Je vous lis le Psaume 22, 13 à 17. Une multitude de taureaux m’entoure, les bêtes du Bashân me cernent. Ils ouvrent contre moi leur bouche, comme un lion qui déchiquette et rugit. Je me répands comme de l’eau, et tous mes os se disloquent ; mon cœur est comme de la cire, il fond au milieu de mes entrailles. Ma force se dessèche comme l’argile, et ma langue s’attache à mon palais ; tu me réduis à la poussière de la mort. Car des chiens m’entourent, une troupe mauvaise m’encercle, ils me lacèrent les bras et les jambes. Vous voyez que David n’a pas craint de déposer le fardeau insupportable de son épreuve devant Dieu, pour la partager avec lui.
Cette prière nous apprend à nous exprimer même quand notre parole est rude, à ne pas cacher les taureaux et les chiens qui nous menacent. Une des fonctions de la prière est alors d’être un déversoir où nous pouvons exposer les épreuves, les offenses et les peurs qui nous menacent, le mal qui nous ronge. Nous le faisons en sachant qu’il est quelqu’un qui nous écoute… avec, en plus, une oreille foncièrement bienveillante.

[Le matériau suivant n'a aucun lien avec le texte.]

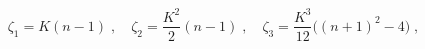 \begin{equation}
\zeta_1 = K(n-1) \;,\quad 
\zeta_2 = \frac{K^2}{2} (n-1) \;,\quad 
\zeta_3 = \frac{K^3}{12}\big( (n+1)^2 -4 \big)\;,
\label{zeta_gmax}
\end{equation}

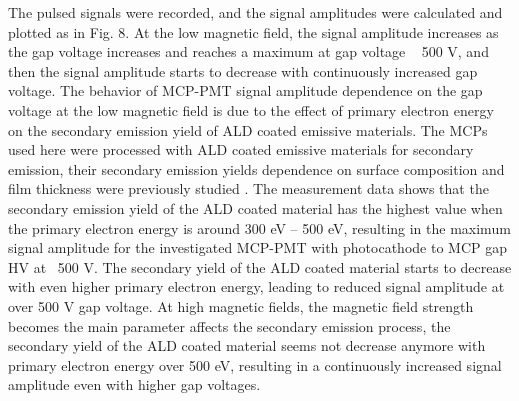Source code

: \documentclass[preprint,5p]{elsarticle}
\begin{document}
The pulsed signals were recorded, and the signal amplitudes were calculated and 
plotted as in Fig. 8. At the low magnetic field, the signal amplitude increases 
as the gap voltage increases and reaches a maximum at gap voltage ~ 500 V, and 
then the signal amplitude starts to decrease with continuously increased gap 
voltage. The behavior of MCP-PMT signal amplitude dependence on the gap voltage 
at the low magnetic field is due to the effect of primary electron energy on 
the secondary emission yield of ALD coated emissive materials. The MCPs used 
here were processed with ALD coated emissive materials for secondary emission, 
their secondary emission yields dependence on surface composition and film 
thickness were previously studied \cite{22}. The measurement data shows that 
the secondary emission yield of the ALD coated material has the highest value 
when the primary electron energy is around 300 eV – 500 eV, resulting in the 
maximum signal amplitude for the investigated MCP-PMT with photocathode to MCP 
gap HV at ~500 V. The secondary yield of the ALD coated material starts to 
decrease with even higher primary electron energy, leading to reduced signal 
amplitude at over 500 V gap voltage. At high magnetic fields, the magnetic 
field strength becomes the main parameter affects the secondary emission 
process, the secondary yield of the ALD coated material seems not decrease 
anymore with primary electron energy over 500 eV, resulting in a continuously 
increased signal amplitude even with higher gap voltages.
\end{document}
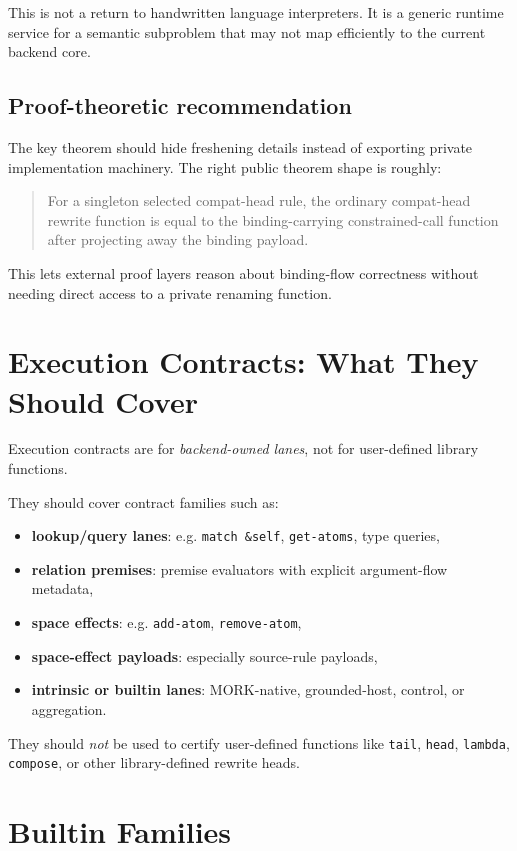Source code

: \documentclass[11pt]{article}
\begin{document}
This is not a return to handwritten language interpreters. It is a generic runtime service for a semantic subproblem that may not map efficiently to the current backend core.

\subsection{Proof-theoretic recommendation}
The key theorem should hide freshening details instead of exporting private implementation machinery. The right public theorem shape is roughly:
\begin{quote}
For a singleton selected compat-head rule, the ordinary compat-head rewrite function is equal to the binding-carrying constrained-call function after projecting away the binding payload.
\end{quote}

This lets external proof layers reason about binding-flow correctness without needing direct access to a private renaming function.

\section{Execution Contracts: What They Should Cover}

Execution contracts are for \emph{backend-owned lanes}, not for user-defined library functions.

They should cover contract families such as:
\begin{itemize}
  \item \textbf{lookup/query lanes}: e.g. \texttt{match \&self}, \texttt{get-atoms}, type queries,
  \item \textbf{relation premises}: premise evaluators with explicit argument-flow metadata,
  \item \textbf{space effects}: e.g. \texttt{add-atom}, \texttt{remove-atom},
  \item \textbf{space-effect payloads}: especially source-rule payloads,
  \item \textbf{intrinsic or builtin lanes}: MORK-native, grounded-host, control, or aggregation.
\end{itemize}

They should \emph{not} be used to certify user-defined functions like \texttt{tail}, \texttt{head}, \texttt{lambda}, \texttt{compose}, or other library-defined rewrite heads.

\section{Builtin Families}
\end{document}
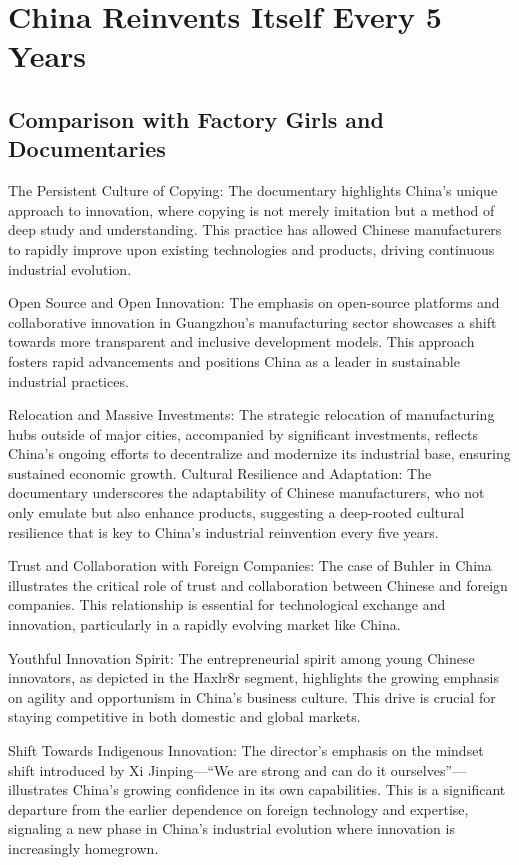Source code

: \section{China Reinvents Itself Every 5 Years}

\subsection{Comparison with Factory Girls and Documentaries}

The Persistent Culture of Copying: The documentary highlights China's unique approach to innovation, where copying is not merely imitation but a method of deep study and understanding. This practice has allowed Chinese manufacturers to rapidly improve upon existing technologies and products, driving continuous industrial evolution.


Open Source and Open Innovation: The emphasis on open-source platforms and collaborative innovation in Guangzhou's manufacturing sector showcases a shift towards more transparent and inclusive development models. This approach fosters rapid advancements and positions China as a leader in sustainable industrial practices.


Relocation and Massive Investments: The strategic relocation of manufacturing hubs outside of major cities, accompanied by significant investments, reflects China's ongoing efforts to decentralize and modernize its industrial base, ensuring sustained economic growth.
Cultural Resilience and Adaptation: The documentary underscores the adaptability of Chinese manufacturers, who not only emulate but also enhance products, suggesting a deep-rooted cultural resilience that is key to China's industrial reinvention every five years.


Trust and Collaboration with Foreign Companies: The case of Buhler in China illustrates the critical role of trust and collaboration between Chinese and foreign companies. This relationship is essential for technological exchange and innovation, particularly in a rapidly evolving market like China.


Youthful Innovation Spirit: The entrepreneurial spirit among young Chinese innovators, as depicted in the Haxlr8r segment, highlights the growing emphasis on agility and opportunism in China's business culture. This drive is crucial for staying competitive in both domestic and global markets.

Shift Towards Indigenous Innovation: The director’s emphasis on the mindset shift introduced by Xi Jinping—“We are strong and can do it ourselves”—illustrates China's growing confidence in its own capabilities. This is a significant departure from the earlier dependence on foreign technology and expertise, signaling a new phase in China’s industrial evolution where innovation is increasingly homegrown.


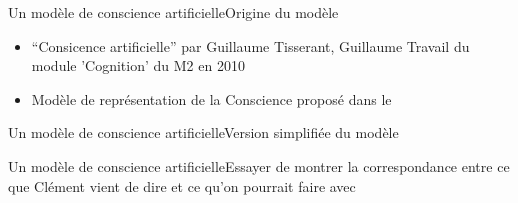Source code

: \begin{frame}{Un modèle de conscience artificielle}{Origine du modèle}
\begin{itemize}
  \item ``Consicence
  artificielle'' par Guillaume Tisserant, Guillaume Travail du module
  'Cognition' du M2 en 2010 
  \item Modèle de représentation de la Conscience proposé dans le  
\end{itemize}
\end{frame}

\begin{frame}{Un modèle de conscience artificielle}{Version simplifiée du
modèle}

\end{frame}

\begin{frame}{Un modèle de conscience artificielle}{Essayer de montrer la correspondance entre ce que Clément vient de dire et ce qu'on pourrait faire avec}

\end{frame}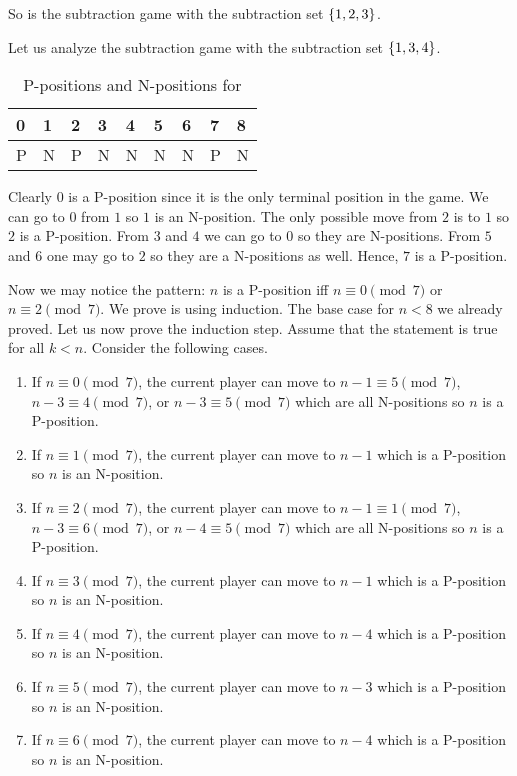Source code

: So  is the subtraction game with the subtraction
set $\set{1, 2, 3}$.

Let us analyze the subtraction game with the subtraction set $\set{1, 3, 4}$.
\begin{table}[h!]
  \centering
  \begin{tabular}{l l l l l l l l l}
      \toprule
      0 & 1 & 2 & 3 & 4 & 5 & 6 & 7 & 8 \\
      \midrule
      P & N & P & N & N & N & N & P & N \\
      \bottomrule
  \end{tabular}
  \caption{P-positions and N-positions for }
  \label{table:subtraction-4-3-1}
\end{table}
Clearly $0$ is a P-position since it is the only terminal position in the game.
We can go to $0$ from $1$ so $1$ is an N-position. The only possible move from
$2$ is to $1$ so $2$ is a P-position. From $3$ and $4$ we can go to $0$
so they are N-positions. From $5$ and $6$ one may go to $2$ so they are a
N-positions as well. Hence, $7$ is a P-position.

Now we may notice the pattern: $n$ is a P-position iff $n \equiv 0 \pmod{7}$
or $n \equiv 2 \pmod{7}$. We prove is using induction. The base case for $n < 8$
we already proved. Let us now prove the induction step. Assume that the
statement is true for all $k < n$. Consider the following cases.
\begin{enumerate}
  \item If $n \equiv 0 \pmod{7}$, the current player can move to
    $n - 1 \equiv 5 \pmod {7}$, $n - 3 \equiv 4 \pmod {7}$, or
    $n - 3 \equiv 5 \pmod {7}$ which are all N-positions so $n$ is a P-position.
  \item If $n \equiv 1 \pmod{7}$, the current player can move to $n - 1$ which
    is a P-position so $n$ is an N-position.
  \item If $n \equiv 2 \pmod{7}$, the current player can move to
    $n - 1 \equiv 1 \pmod {7}$, $n - 3 \equiv 6 \pmod {7}$, or
    $n - 4 \equiv 5 \pmod {7}$ which are all N-positions so $n$ is a P-position.
  \item If $n \equiv 3 \pmod{7}$, the current player can move to $n - 1$ which
    is a P-position so $n$ is an N-position.
  \item If $n \equiv 4 \pmod{7}$, the current player can move to $n - 4$ which
    is a P-position so $n$ is an N-position.
  \item If $n \equiv 5 \pmod{7}$, the current player can move to $n - 3$ which
    is a P-position so $n$ is an N-position.
  \item If $n \equiv 6 \pmod{7}$, the current player can move to $n - 4$ which
    is a P-position so $n$ is an N-position.
\end{enumerate}


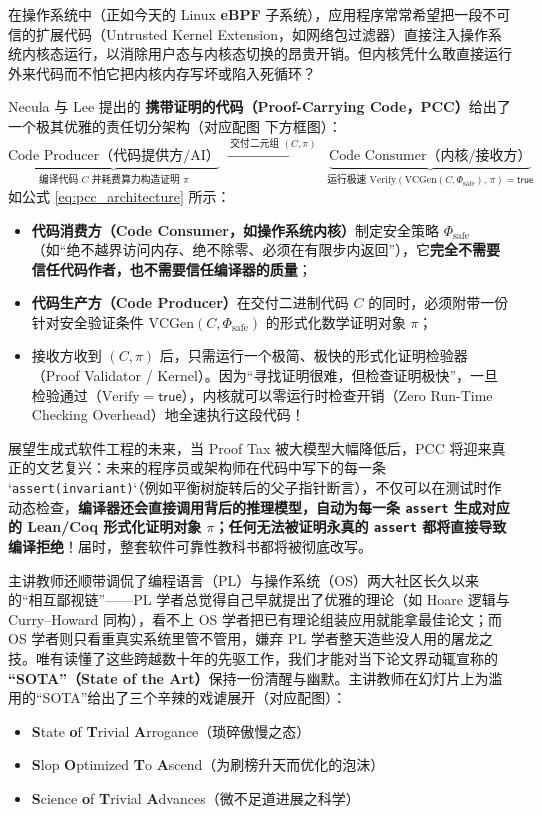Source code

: \documentclass[a4paper]{article}
\begin{document}
在操作系统中（正如今天的 Linux \textbf{eBPF} 子系统），应用程序常常希望把一段不可信的扩展代码（Untrusted Kernel Extension，如网络包过滤器）直接注入操作系统内核态运行，以消除用户态与内核态切换的昂贵开销。但内核凭什么敢直接运行外来代码而不怕它把内核内存写坏或陷入死循环？

Necula 与 Lee 提出的 \textbf{携带证明的代码（Proof-Carrying Code，PCC）}给出了一个极其优雅的责任切分架构（对应配图 下方框图）：
\begin{equation}
\underbrace{\text{Code Producer（代码提供方/AI）}}_{\text{编译代码 } C \text{ 并耗费算力构造证明 } \pi}
\;\xrightarrow{\;\text{交付二元组 }(C, \pi)\;}\;
\underbrace{\text{Code Consumer（内核/接收方）}}_{\text{运行极速 }\mathrm{Verify}(\mathrm{VCGen}(C, \Phi_{\text{safe}}),\, \pi) = \mathsf{true}}
\label{eq:pcc_architecture}
\end{equation}
如公式 \eqref{eq:pcc_architecture} 所示：
\begin{itemize}
    \item \textbf{代码消费方（Code Consumer，如操作系统内核）}制定安全策略 $\Phi_{\text{safe}}$（如“绝不越界访问内存、绝不除零、必须在有限步内返回”），它\textbf{完全不需要信任代码作者，也不需要信任编译器的质量}；
    \item \textbf{代码生产方（Code Producer）}在交付二进制代码 $C$ 的同时，必须附带一份针对安全验证条件 $\mathrm{VCGen}(C, \Phi_{\text{safe}})$ 的形式化数学证明对象 $\pi$；
    \item 接收方收到 $(C, \pi)$ 后，只需运行一个极简、极快的形式化证明检验器（Proof Validator / Kernel）。因为“寻找证明很难，但检查证明极快”，一旦检验通过（$\mathrm{Verify} = \mathsf{true}$），内核就可以零运行时检查开销（Zero Run-Time Checking Overhead）地全速执行这段代码！
\end{itemize}

展望生成式软件工程的未来，当 Proof Tax 被大模型大幅降低后，PCC 将迎来真正的文艺复兴：未来的程序员或架构师在代码中写下的每一条 `\texttt{assert(invariant)}`（例如平衡树旋转后的父子指针断言），不仅可以在测试时作动态检查，\textbf{编译器还会直接调用背后的推理模型，自动为每一条 \texttt{assert} 生成对应的 Lean/Coq 形式化证明对象 $\pi$；任何无法被证明永真的 \texttt{assert} 都将直接导致编译拒绝}！届时，整套软件可靠性教科书都将被彻底改写。

主讲教师还顺带调侃了编程语言（PL）与操作系统（OS）两大社区长久以来的“相互鄙视链”——PL 学者总觉得自己早就提出了优雅的理论（如 Hoare 逻辑与 Curry--Howard 同构），看不上 OS 学者把已有理论组装应用就能拿最佳论文；而 OS 学者则只看重真实系统里管不管用，嫌弃 PL 学者整天造些没人用的屠龙之技。唯有读懂了这些跨越数十年的先驱工作，我们才能对当下论文界动辄宣称的 \textbf{“SOTA”（State of the Art）}保持一份清醒与幽默。主讲教师在幻灯片上为滥用的“SOTA”给出了三个辛辣的戏谑展开（对应配图）：
\begin{itemize}
    \item \textbf{S}tate \textbf{o}f \textbf{T}rivial \textbf{A}rrogance（琐碎傲慢之态）
    \item \textbf{S}lop \textbf{O}ptimized \textbf{T}o \textbf{A}scend（为刷榜升天而优化的泡沫）
    \item \textbf{S}cience \textbf{o}f \textbf{T}rivial \textbf{A}dvances（微不足道进展之科学）
\end{itemize}
\end{document}
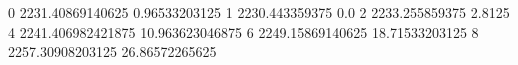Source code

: 0 2231.40869140625 0.96533203125
1 2230.443359375 0.0
2 2233.255859375 2.8125
4 2241.406982421875 10.963623046875
6 2249.15869140625 18.71533203125
8 2257.30908203125 26.86572265625
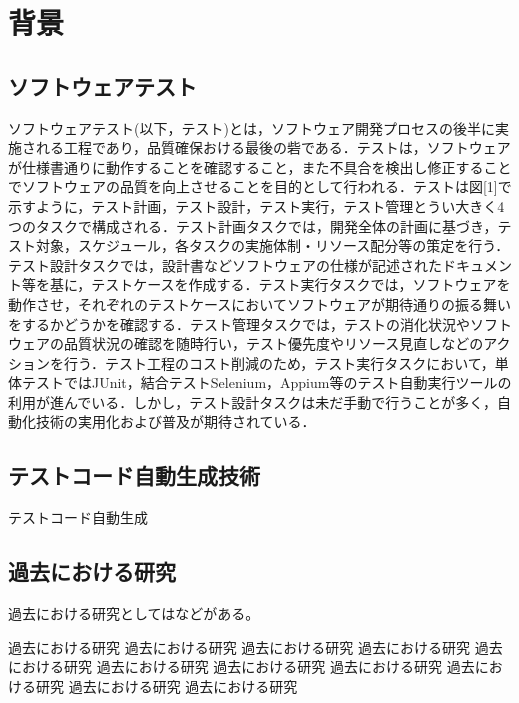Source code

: \documentclass[12pt]{jarticle} %
\begin{document}

\newpage
\section{背景}
\subsection{ソフトウェアテスト}
ソフトウェアテスト(以下，テスト)とは，ソフトウェア開発プロセスの後半に実施される工程であり，品質確保おける最後の砦である．テストは，ソフトウェアが仕様書通りに動作することを確認すること，また不具合を検出し修正することでソフトウェアの品質を向上させることを目的として行われる．テストは図[1]で示すように，テスト計画，テスト設計，テスト実行，テスト管理とうい大きく4つのタスクで構成される．テスト計画タスクでは，開発全体の計画に基づき，テスト対象，スケジュール，各タスクの実施体制・リソース配分等の策定を行う．テスト設計タスクでは，設計書などソフトウェアの仕様が記述されたドキュメント等を基に，テストケースを作成する．テスト実行タスクでは，ソフトウェアを動作させ，それぞれのテストケースにおいてソフトウェアが期待通りの振る舞いをするかどうかを確認する．テスト管理タスクでは，テストの消化状況やソフトウェアの品質状況の確認を随時行い，テスト優先度やリソース見直しなどのアクションを行う．テスト工程のコスト削減のため，テスト実行タスクにおいて，単体テストではJUnit，結合テストSelenium，Appium等のテスト自動実行ツールの利用が進んでいる．しかし，テスト設計タスクは未だ手動で行うことが多く，自動化技術の実用化および普及が期待されている．

\subsection{テストコード自動生成技術}
テストコード自動生成





\subsection{過去における研究}
\label{kako}


過去における研究としては\cite{alex_nips12}などがある。

過去における研究 過去における研究 過去における研究 
過去における研究 過去における研究 過去における研究 過去における研究 
過去における研究 過去における研究 過去における研究 過去における研究 
\end{document}
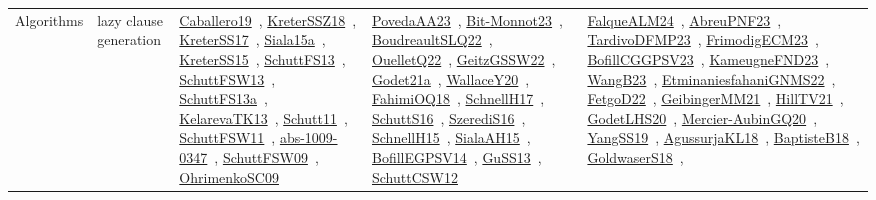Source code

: {\begin{longtable}{lp{3cm}>{\raggedright\arraybackslash}p{6cm}>{\raggedright\arraybackslash}p{6cm}>{\raggedright\arraybackslash}p{8cm}}
\index{lazy clause generation}\index{Algorithms!lazy clause generation}Algorithms & lazy clause generation & \href{../works/Caballero19.pdf}{Caballero19}~\cite{Caballero19}, \href{../works/KreterSSZ18.pdf}{KreterSSZ18}~\cite{KreterSSZ18}, \href{../works/KreterSS17.pdf}{KreterSS17}~\cite{KreterSS17}, \href{../works/Siala15a.pdf}{Siala15a}~\cite{Siala15a}, \href{../works/KreterSS15.pdf}{KreterSS15}~\cite{KreterSS15}, \href{../works/SchuttFS13.pdf}{SchuttFS13}~\cite{SchuttFS13}, \href{../works/SchuttFSW13.pdf}{SchuttFSW13}~\cite{SchuttFSW13}, \href{../works/SchuttFS13a.pdf}{SchuttFS13a}~\cite{SchuttFS13a}, \href{../works/KelarevaTK13.pdf}{KelarevaTK13}~\cite{KelarevaTK13}, \href{../works/Schutt11.pdf}{Schutt11}~\cite{Schutt11}, \href{../works/SchuttFSW11.pdf}{SchuttFSW11}~\cite{SchuttFSW11}, \href{../works/abs-1009-0347.pdf}{abs-1009-0347}~\cite{abs-1009-0347}, \href{../works/SchuttFSW09.pdf}{SchuttFSW09}~\cite{SchuttFSW09}, \href{../works/OhrimenkoSC09.pdf}{OhrimenkoSC09}~\cite{OhrimenkoSC09} & \href{../works/PovedaAA23.pdf}{PovedaAA23}~\cite{PovedaAA23}, \href{../works/Bit-Monnot23.pdf}{Bit-Monnot23}~\cite{Bit-Monnot23}, \href{../works/BoudreaultSLQ22.pdf}{BoudreaultSLQ22}~\cite{BoudreaultSLQ22}, \href{../works/OuelletQ22.pdf}{OuelletQ22}~\cite{OuelletQ22}, \href{../works/GeitzGSSW22.pdf}{GeitzGSSW22}~\cite{GeitzGSSW22}, \href{../works/Godet21a.pdf}{Godet21a}~\cite{Godet21a}, \href{../works/WallaceY20.pdf}{WallaceY20}~\cite{WallaceY20}, \href{../works/FahimiOQ18.pdf}{FahimiOQ18}~\cite{FahimiOQ18}, \href{../works/SchnellH17.pdf}{SchnellH17}~\cite{SchnellH17}, \href{../works/SchuttS16.pdf}{SchuttS16}~\cite{SchuttS16}, \href{../works/SzerediS16.pdf}{SzerediS16}~\cite{SzerediS16}, \href{../works/SchnellH15.pdf}{SchnellH15}~\cite{SchnellH15}, \href{../works/SialaAH15.pdf}{SialaAH15}~\cite{SialaAH15}, \href{../works/BofillEGPSV14.pdf}{BofillEGPSV14}~\cite{BofillEGPSV14}, \href{../works/GuSS13.pdf}{GuSS13}~\cite{GuSS13}, \href{../works/SchuttCSW12.pdf}{SchuttCSW12}~\cite{SchuttCSW12} & \href{../works/FalqueALM24.pdf}{FalqueALM24}~\cite{FalqueALM24}, \href{../works/AbreuPNF23.pdf}{AbreuPNF23}~\cite{AbreuPNF23}, \href{../works/TardivoDFMP23.pdf}{TardivoDFMP23}~\cite{TardivoDFMP23}, \href{../works/FrimodigECM23.pdf}{FrimodigECM23}~\cite{FrimodigECM23}, \href{../works/BofillCGGPSV23.pdf}{BofillCGGPSV23}~\cite{BofillCGGPSV23}, \href{../works/KameugneFND23.pdf}{KameugneFND23}~\cite{KameugneFND23}, \href{../works/WangB23.pdf}{WangB23}~\cite{WangB23}, \href{../works/EtminaniesfahaniGNMS22.pdf}{EtminaniesfahaniGNMS22}~\cite{EtminaniesfahaniGNMS22}, \href{../works/FetgoD22.pdf}{FetgoD22}~\cite{FetgoD22}, \href{../works/GeibingerMM21.pdf}{GeibingerMM21}~\cite{GeibingerMM21}, \href{../works/HillTV21.pdf}{HillTV21}~\cite{HillTV21}, \href{../works/GodetLHS20.pdf}{GodetLHS20}~\cite{GodetLHS20}, \href{../works/Mercier-AubinGQ20.pdf}{Mercier-AubinGQ20}~\cite{Mercier-AubinGQ20}, \href{../works/YangSS19.pdf}{YangSS19}~\cite{YangSS19}, \href{../works/AgussurjaKL18.pdf}{AgussurjaKL18}~\cite{AgussurjaKL18}, \href{../works/BaptisteB18.pdf}{BaptisteB18}~\cite{BaptisteB18}, \href{../works/GoldwaserS18.pdf}{GoldwaserS18}~\cite{GoldwaserS18}, 
\end{longtable}}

Desmond Tutu, quand il présidait la commission « Vérité et Réconciliation » en Afrique du Sud, devait entendre des journées entières des témoignages difficiles à dire et à entendre. Et la nuit, il devait évacuer ses cauchemars. Il avait pris l’exemple de la différence entre un aspirateur et un lave-vaisselle. Les deux nettoient mais l’aspirateur retient toutes les saletés dans un sac ou dans une boule alors que le lave-vaisselle évacue les saletés de ce qu’il nettoie. La prière remplit la fonction d’un lave-vaisselle et nous permet de ne pas laisser fermenter en nous les angoisses et les agressions que nous subissons.
Les non-croyants pourraient dire : les psy sont là pour cela ! Mais tout le monde n’a pas le temps, la motivation, les moyens intellectuels ou financiers de se lancer dans une psychanalyse lacanienne et puis, il faudrait le trouver le bon psy à qui déverser notre mal-être.
Quant à se plaindre devant ses prochains, on a parfois scrupule à les charger de notre fardeau, alors qu’on est invité à le faire devant Dieu. On demandait un jour à Jean-Paul Sartre s’il n’était pas amer de se voir devenir aveugle et de ne plus pouvoir écrire. Il s’st contenté de répondre : « je me plaindrais bien, bien sûr… mais à qui donc se plaindre ? On ne fait pas de procès à la nature ni au devenir. » À la différence de Sartre, nous qui avons quelqu’un devant qui nous pouvons poser notre plainte, n’hésitons pas !
J’ajouterais qu’il est parfois compliqué d’expliquer à autrui ce qui ne va pas. Les mots sont en effet destinés à clarifier nos pensées ; nous le faisons en les triant et en les ordonnant ; pour se faire comprendre de l’autre, on tend à simplifier ce qui est complexe. Seul Dieu peut entendre des pensées complexes, ambigües, ambivalentes, tordues, sans que nous ayons à les exprimer par des paroles claires et une pensée construite…
La piété qui consiste à déposer devant Dieu, tous les jours, ses peines et ses bêtes intérieures, peut avoir des effets de guérison en extériorisant les démons qui nous menacent de l’intérieur.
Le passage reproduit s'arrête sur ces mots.